Today, the Deepwater Horizon government restoration program is setting up a citizens advisory committee, but one which will advise solely on the government restoration program and RESTORE Act spending. The GoM RCAC is entirely distinct from such a committee, with quite a different charter. The GoM RCAC is tasked with looking forward, with giving Gulf Coast citizens a legitimate voice in all aspects of oil and gas industry development in the Gulf of Mexico, including exploration, production, pipelines, shipping, spill prevention, spill response planning, and environmental monitoring. Both kinds of citizen advisory bodies are needed in the Gulf of Mexico, just as they were in Alaska.
The Oil Pollution Act of 1990 (OPA 90), which required the establishment of the Alaska RCACs, expressed the clear and strong intent of Congress to improve citizen oversight of the oil industry. For example, it stated:
The present system of regulation and oversight of [oil operations] in the United States has degenerated into a process of continual mistrust and confrontation. Only when local citizens are involved in the process will the trust develop that is necessary to change the present system from confrontation to consensus. One way to combat this complacency is to involve local citizens in the process of preparing, adopting, and revising oil spill contingency plans. A mechanism should be established which fosters the long-term partnership of industry, government, and local communities in overseeing compliance with environmental concerns in [oil operations]. Similar programs should eventually be established in other major [oil operations] in the United States….
This process has worked exceedingly well in Alaska, and we are overdue to have a similar process in place for the Gulf of Mexico.
In May of this year, citizen stakeholders from across the Gulf Coast met in New Orleans to revive efforts to establish the GoM RCAC. This time, instead of asking Congress to mandate industry cooperation, we simply invited Gulf of Mexico oil and gas industry companies to meet with us and give their inputs into our vision and plans.
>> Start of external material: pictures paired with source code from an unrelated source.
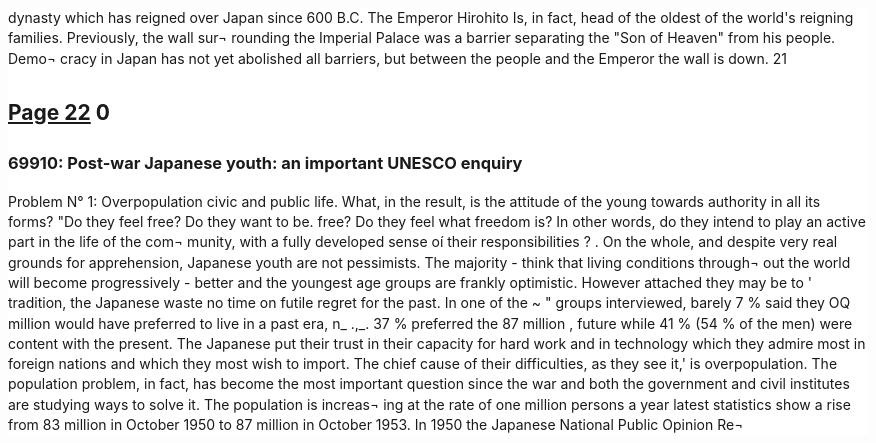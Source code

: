 dynasty which has reigned over
Japan since 600 B.C. The Emperor
Hirohito Is, in fact, head of the
oldest of the world's reigning
families. Previously, the wall sur¬
rounding the Imperial Palace was
a barrier separating the "Son of
Heaven" from his people. Demo¬
cracy in Japan has not yet abolished
all barriers, but between the people
and the Emperor the wall is down.
21
## [Page 22](https://demo.humlab.umu.se/courier/069916engo.pdf#page=22) 0
### 69910: Post-war Japanese youth: an important UNESCO enquiry
Problem N° 1: Overpopulation
civic and public life. What, in the
result, is the attitude of the young
towards authority in all its forms? "Do
they feel free? Do they want to be.
free? Do they feel what freedom is?
In other words, do they intend to play
an active part in the life of the com¬
munity, with a fully developed sense oí
their responsibilities ?
. On the whole, and despite very real
grounds for apprehension, Japanese
youth are not pessimists. The majority -
think that living conditions through¬
out the world will become progressively -
better and the youngest age groups are
frankly optimistic.
However attached they may be to '
tradition, the Japanese waste no time
on futile regret for the
past. In one of the ~ "
groups interviewed,
barely 7 % said they OQ million
would have preferred
to live in a past era, n_ .,_.
37 % preferred the 87 million
, future while 41 %
(54 % of the men)
were content with the
present. The Japanese put their trust
in their capacity for hard work and
in technology which they admire most
in foreign nations and which they most
wish to import.
The chief cause of their difficulties,
as they see it,' is overpopulation.
The population problem, in fact, has
become the most important question
since the war and both the government
and civil institutes are studying ways
to solve it. The population is increas¬
ing at the rate of one million persons
a year latest statistics show a rise
from 83 million in October 1950 to 87
million in October 1953. In 1950 the
Japanese National Public Opinion Re¬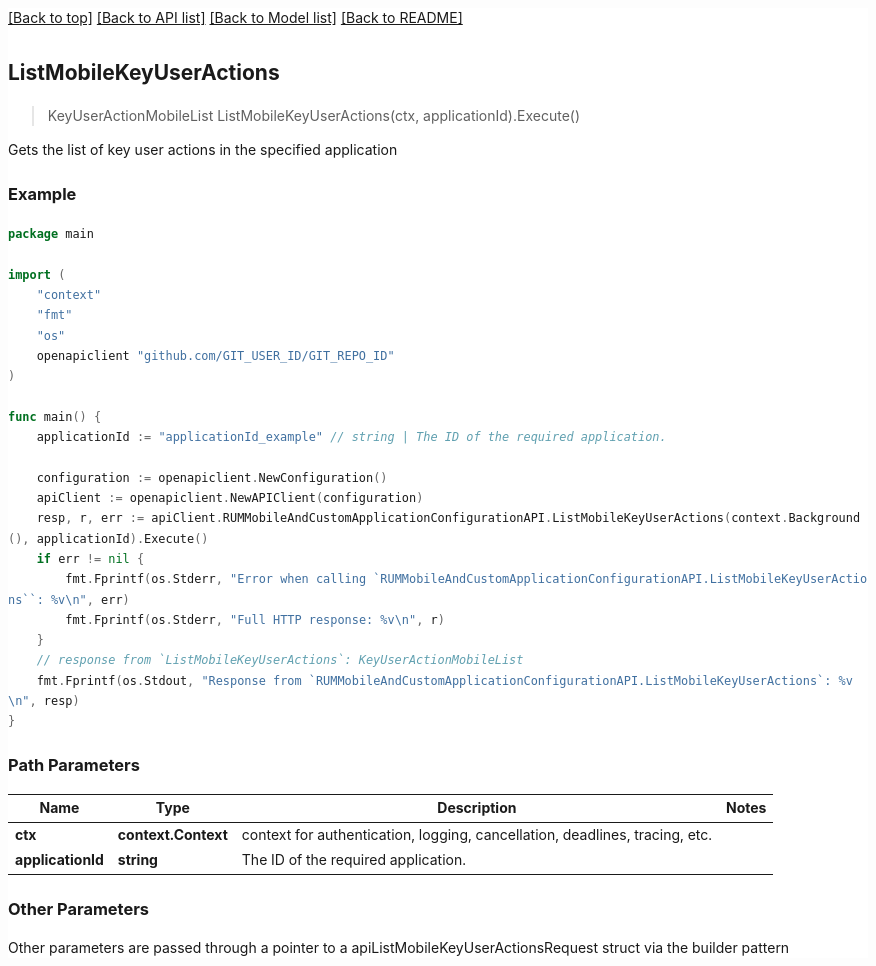 [[Back to top]](#) [[Back to API list]](../README.md#documentation-for-api-endpoints)
[[Back to Model list]](../README.md#documentation-for-models)
[[Back to README]](../README.md)


## ListMobileKeyUserActions

> KeyUserActionMobileList ListMobileKeyUserActions(ctx, applicationId).Execute()

Gets the list of key user actions in the specified application

### Example

```go
package main

import (
    "context"
    "fmt"
    "os"
    openapiclient "github.com/GIT_USER_ID/GIT_REPO_ID"
)

func main() {
    applicationId := "applicationId_example" // string | The ID of the required application.

    configuration := openapiclient.NewConfiguration()
    apiClient := openapiclient.NewAPIClient(configuration)
    resp, r, err := apiClient.RUMMobileAndCustomApplicationConfigurationAPI.ListMobileKeyUserActions(context.Background(), applicationId).Execute()
    if err != nil {
        fmt.Fprintf(os.Stderr, "Error when calling `RUMMobileAndCustomApplicationConfigurationAPI.ListMobileKeyUserActions``: %v\n", err)
        fmt.Fprintf(os.Stderr, "Full HTTP response: %v\n", r)
    }
    // response from `ListMobileKeyUserActions`: KeyUserActionMobileList
    fmt.Fprintf(os.Stdout, "Response from `RUMMobileAndCustomApplicationConfigurationAPI.ListMobileKeyUserActions`: %v\n", resp)
}
```

### Path Parameters


Name | Type | Description  | Notes
------------- | ------------- | ------------- | -------------
**ctx** | **context.Context** | context for authentication, logging, cancellation, deadlines, tracing, etc.
**applicationId** | **string** | The ID of the required application. | 

### Other Parameters

Other parameters are passed through a pointer to a apiListMobileKeyUserActionsRequest struct via the builder pattern

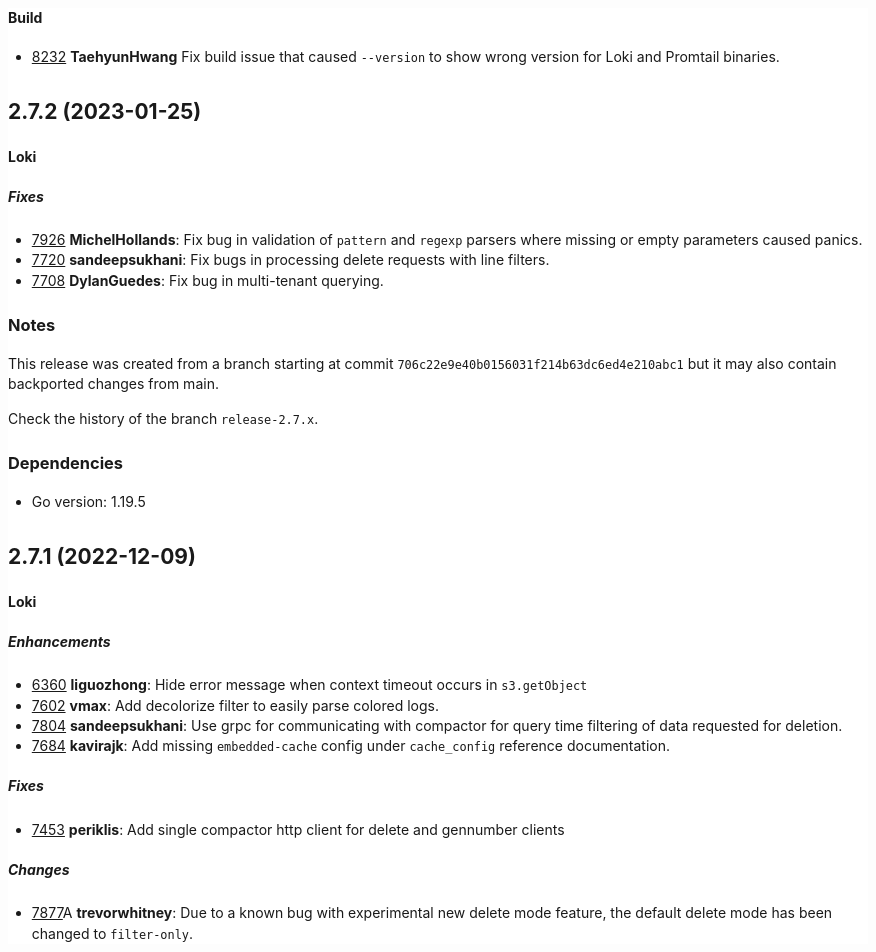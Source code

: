 #### Build

* [8232](https://github.com/grafana/loki/pull/8232) **TaehyunHwang** Fix build issue that caused `--version` to show wrong version for Loki and Promtail binaries.

## 2.7.2 (2023-01-25)

#### Loki

##### Fixes

* [7926](https://github.com/grafana/loki/pull/7926) **MichelHollands**: Fix bug in validation of `pattern` and `regexp` parsers where missing or empty parameters caused panics.
* [7720](https://github.com/grafana/loki/pull/7720) **sandeepsukhani**: Fix bugs in processing delete requests with line filters.
* [7708](https://github.com/grafana/loki/pull/7708) **DylanGuedes**: Fix bug in multi-tenant querying.

### Notes

This release was created from a branch starting at commit `706c22e9e40b0156031f214b63dc6ed4e210abc1` but it may also contain backported changes from main.

Check the history of the branch `release-2.7.x`.

### Dependencies

* Go version: 1.19.5

## 2.7.1 (2022-12-09)

#### Loki

##### Enhancements

* [6360](https://github.com/grafana/loki/pull/6360) **liguozhong**: Hide error message when context timeout occurs in `s3.getObject`
* [7602](https://github.com/grafana/loki/pull/7602) **vmax**: Add decolorize filter to easily parse colored logs.
* [7804](https://github.com/grafana/loki/pull/7804) **sandeepsukhani**: Use grpc for communicating with compactor for query time filtering of data requested for deletion.
* [7684](https://github.com/grafana/loki/pull/7684) **kavirajk**: Add missing `embedded-cache` config under `cache_config` reference documentation.

##### Fixes

* [7453](https://github.com/grafana/loki/pull/7453) **periklis**: Add single compactor http client for delete and gennumber clients

##### Changes

* [7877](https://github.com/grafana/loki/pull/7877)A **trevorwhitney**: Due to a known bug with experimental new delete mode feature, the default delete mode has been changed to `filter-only`.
We invited key representatives from BP, Shell, ExxonMobil, ConocoPhillips, Chevron, Marine Well Containment Company (which in addition to the above five companies, also includes Anadarko, Apache, BHP Billiton, Hess, and Statoil), the American Petroleum Institute, U.S. Oil & Gas Association, Texas Oil and Gas Association, Louisiana Mid-&‐Continent Oil & Gas Association, and the Texas Independent Producers & Royalty Organization. We also invited representatives from key US government agencies — the US Coast Guard, EPA, Department of Commerce, NOAA, Dept of the Interior, and the Army Corps of Engineers. All of them declined our invitation, citing unavailability or, in a few cases, stating that they did not think such a council is needed.
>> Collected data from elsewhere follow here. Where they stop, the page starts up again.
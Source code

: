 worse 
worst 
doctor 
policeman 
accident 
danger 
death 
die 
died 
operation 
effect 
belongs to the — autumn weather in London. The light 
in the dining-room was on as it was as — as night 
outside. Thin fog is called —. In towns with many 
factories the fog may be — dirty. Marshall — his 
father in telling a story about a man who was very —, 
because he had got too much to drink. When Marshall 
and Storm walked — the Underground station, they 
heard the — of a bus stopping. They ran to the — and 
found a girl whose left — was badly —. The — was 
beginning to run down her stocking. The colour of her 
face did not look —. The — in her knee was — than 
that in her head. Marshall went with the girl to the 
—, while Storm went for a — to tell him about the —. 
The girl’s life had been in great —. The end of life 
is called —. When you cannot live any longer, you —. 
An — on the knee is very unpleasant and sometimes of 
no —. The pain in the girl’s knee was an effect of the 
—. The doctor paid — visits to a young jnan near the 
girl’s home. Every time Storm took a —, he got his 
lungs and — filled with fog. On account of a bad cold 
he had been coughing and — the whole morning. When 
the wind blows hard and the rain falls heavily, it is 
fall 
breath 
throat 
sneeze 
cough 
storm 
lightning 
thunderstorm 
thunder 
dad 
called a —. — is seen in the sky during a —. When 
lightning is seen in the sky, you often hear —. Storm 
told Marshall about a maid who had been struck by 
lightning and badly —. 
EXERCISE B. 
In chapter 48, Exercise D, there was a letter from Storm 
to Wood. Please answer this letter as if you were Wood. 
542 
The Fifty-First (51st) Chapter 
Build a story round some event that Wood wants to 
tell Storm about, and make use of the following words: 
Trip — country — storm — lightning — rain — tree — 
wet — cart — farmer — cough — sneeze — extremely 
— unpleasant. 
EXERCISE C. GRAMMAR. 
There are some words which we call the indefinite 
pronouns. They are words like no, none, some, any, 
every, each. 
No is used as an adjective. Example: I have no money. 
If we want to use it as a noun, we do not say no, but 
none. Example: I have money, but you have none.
The GoM RCAC is envisioned to be a mechanism to enhance engagement, communication, collaboration, and trust among the Gulf of Mexico oil industry, federal and state governments, and all citizen stakeholders whose lives carry potential for substantial impact from oil industry operations. These representative citizen stakeholders will include fishermen, tourism operators, environmental advocates, scientists, and local governments and communities including indigenous people, faith-based groups, minority groups, and so on. The GoM RCAC will fund research on issues of highest importance to citizens – the use of dispersants and their alternatives, human health, fisheries, oil spill prevention and response, and more. The Council will operate autonomously rather than under the direction of either government or industry. It will have its own budget and paid staff, and it will function for as long as oil industry development continues in the Gulf of Mexico.
The proposed budget for the GoM RCAC is at least $10 million per year, to be funded from the existing federal Oil Spill Liability Trust Fund (OSLTF) — which currently has over $2.7 billion from a nationwide 8-cents-per-barrel fee on oil. (The Alaska RCAC receives $4 million per year directly from the oil industry.) The cost for the RCAC thus will not be borne by Gulf of Mexico oil operators directly.
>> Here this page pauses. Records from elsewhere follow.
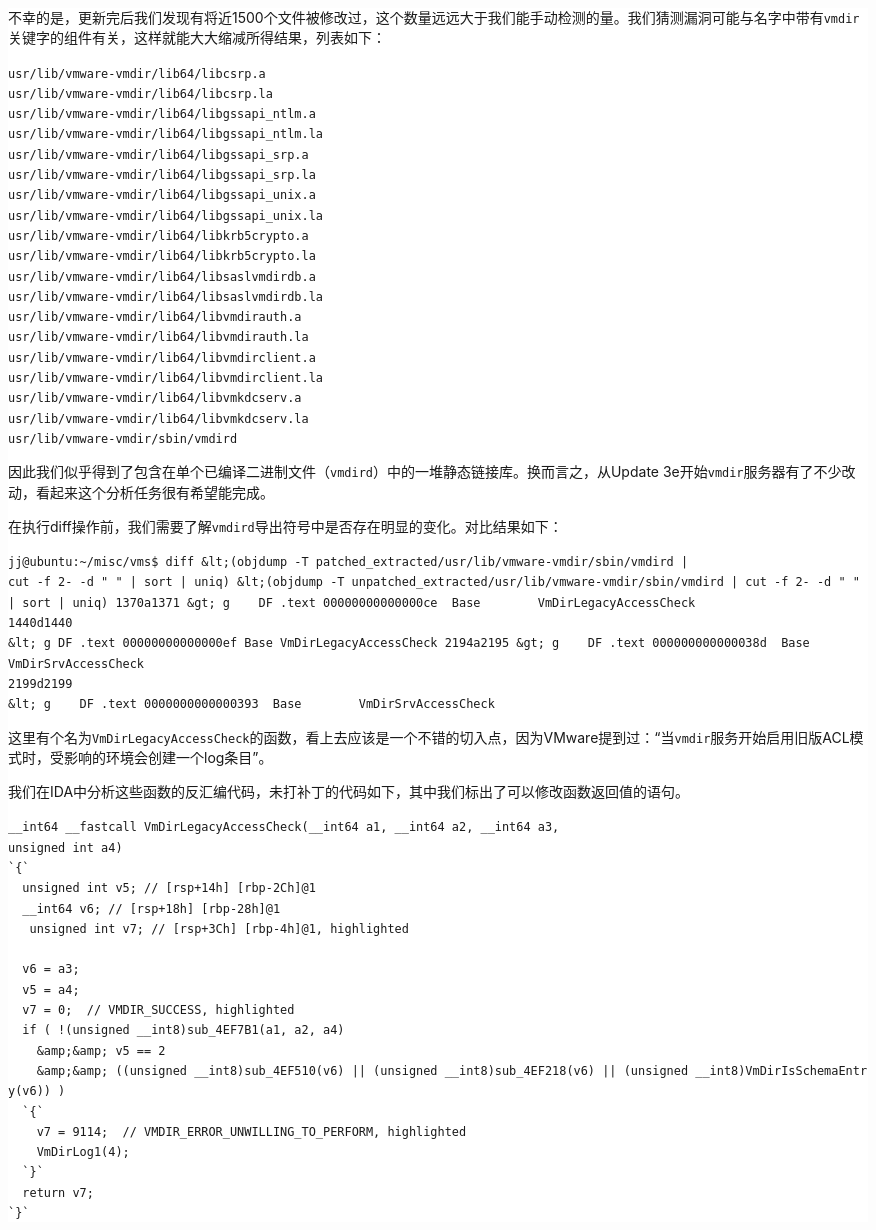 不幸的是，更新完后我们发现有将近1500个文件被修改过，这个数量远远大于我们能手动检测的量。我们猜测漏洞可能与名字中带有`vmdir`关键字的组件有关，这样就能大大缩减所得结果，列表如下：

```
usr/lib/vmware-vmdir/lib64/libcsrp.a 
usr/lib/vmware-vmdir/lib64/libcsrp.la 
usr/lib/vmware-vmdir/lib64/libgssapi_ntlm.a 
usr/lib/vmware-vmdir/lib64/libgssapi_ntlm.la 
usr/lib/vmware-vmdir/lib64/libgssapi_srp.a 
usr/lib/vmware-vmdir/lib64/libgssapi_srp.la 
usr/lib/vmware-vmdir/lib64/libgssapi_unix.a 
usr/lib/vmware-vmdir/lib64/libgssapi_unix.la 
usr/lib/vmware-vmdir/lib64/libkrb5crypto.a 
usr/lib/vmware-vmdir/lib64/libkrb5crypto.la 
usr/lib/vmware-vmdir/lib64/libsaslvmdirdb.a 
usr/lib/vmware-vmdir/lib64/libsaslvmdirdb.la 
usr/lib/vmware-vmdir/lib64/libvmdirauth.a 
usr/lib/vmware-vmdir/lib64/libvmdirauth.la 
usr/lib/vmware-vmdir/lib64/libvmdirclient.a 
usr/lib/vmware-vmdir/lib64/libvmdirclient.la 
usr/lib/vmware-vmdir/lib64/libvmkdcserv.a 
usr/lib/vmware-vmdir/lib64/libvmkdcserv.la 
usr/lib/vmware-vmdir/sbin/vmdird
```

因此我们似乎得到了包含在单个已编译二进制文件（`vmdird`）中的一堆静态链接库。换而言之，从Update 3e开始`vmdir`服务器有了不少改动，看起来这个分析任务很有希望能完成。

在执行diff操作前，我们需要了解`vmdird`导出符号中是否存在明显的变化。对比结果如下：

```
jj@ubuntu:~/misc/vms$ diff &lt;(objdump -T patched_extracted/usr/lib/vmware-vmdir/sbin/vmdird | 
cut -f 2- -d " " | sort | uniq) &lt;(objdump -T unpatched_extracted/usr/lib/vmware-vmdir/sbin/vmdird | cut -f 2- -d " " | sort | uniq) 1370a1371 &gt; g    DF .text 00000000000000ce  Base        VmDirLegacyAccessCheck
1440d1440
&lt; g DF .text 00000000000000ef Base VmDirLegacyAccessCheck 2194a2195 &gt; g    DF .text 000000000000038d  Base        VmDirSrvAccessCheck
2199d2199
&lt; g    DF .text 0000000000000393  Base        VmDirSrvAccessCheck
```

这里有个名为`VmDirLegacyAccessCheck`的函数，看上去应该是一个不错的切入点，因为VMware提到过：“当`vmdir`服务开始启用旧版ACL模式时，受影响的环境会创建一个log条目”。

我们在IDA中分析这些函数的反汇编代码，未打补丁的代码如下，其中我们标出了可以修改函数返回值的语句。

```
__int64 __fastcall VmDirLegacyAccessCheck(__int64 a1, __int64 a2, __int64 a3, 
unsigned int a4)
`{`
  unsigned int v5; // [rsp+14h] [rbp-2Ch]@1
  __int64 v6; // [rsp+18h] [rbp-28h]@1
   unsigned int v7; // [rsp+3Ch] [rbp-4h]@1, highlighted

  v6 = a3;
  v5 = a4;
  v7 = 0;  // VMDIR_SUCCESS, highlighted
  if ( !(unsigned __int8)sub_4EF7B1(a1, a2, a4)
    &amp;&amp; v5 == 2
    &amp;&amp; ((unsigned __int8)sub_4EF510(v6) || (unsigned __int8)sub_4EF218(v6) || (unsigned __int8)VmDirIsSchemaEntry(v6)) )
  `{`
    v7 = 9114;  // VMDIR_ERROR_UNWILLING_TO_PERFORM, highlighted
    VmDirLog1(4);
  `}`
  return v7;
`}`
```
While we can’t undo the damage from the Deepwater Horizon, we clearly can and must do everything possible to prevent and prepare ourselves better for future negative oil impacts or disasters. Citizens of the Gulf Coast must be empowered and given a legitimate voice to help ensure safe management of the Gulf of Mexico oil industry. The GoM RCAC is a constructive and reasonable way to accomplish this.
A working RCAC benefits everyone — it lowers the risk of future pollution incidents as well as costly future litigation, it improves future spill response preparedness, and it builds trust and communication with local citizens. It fits perfectly into the picture of proper corporate responsibility.
Citizens across the Gulf Coast are calling again for our congressional delegations to immediately and vigorously re-introduce Section 210 of the 2010 SHORE Act (S. 3597) to mandate establishment of the Gulf of Mexico Regional Citizens Advisory Council (GoM RCAC).
None of us can afford to accept “No” for an answer, any longer.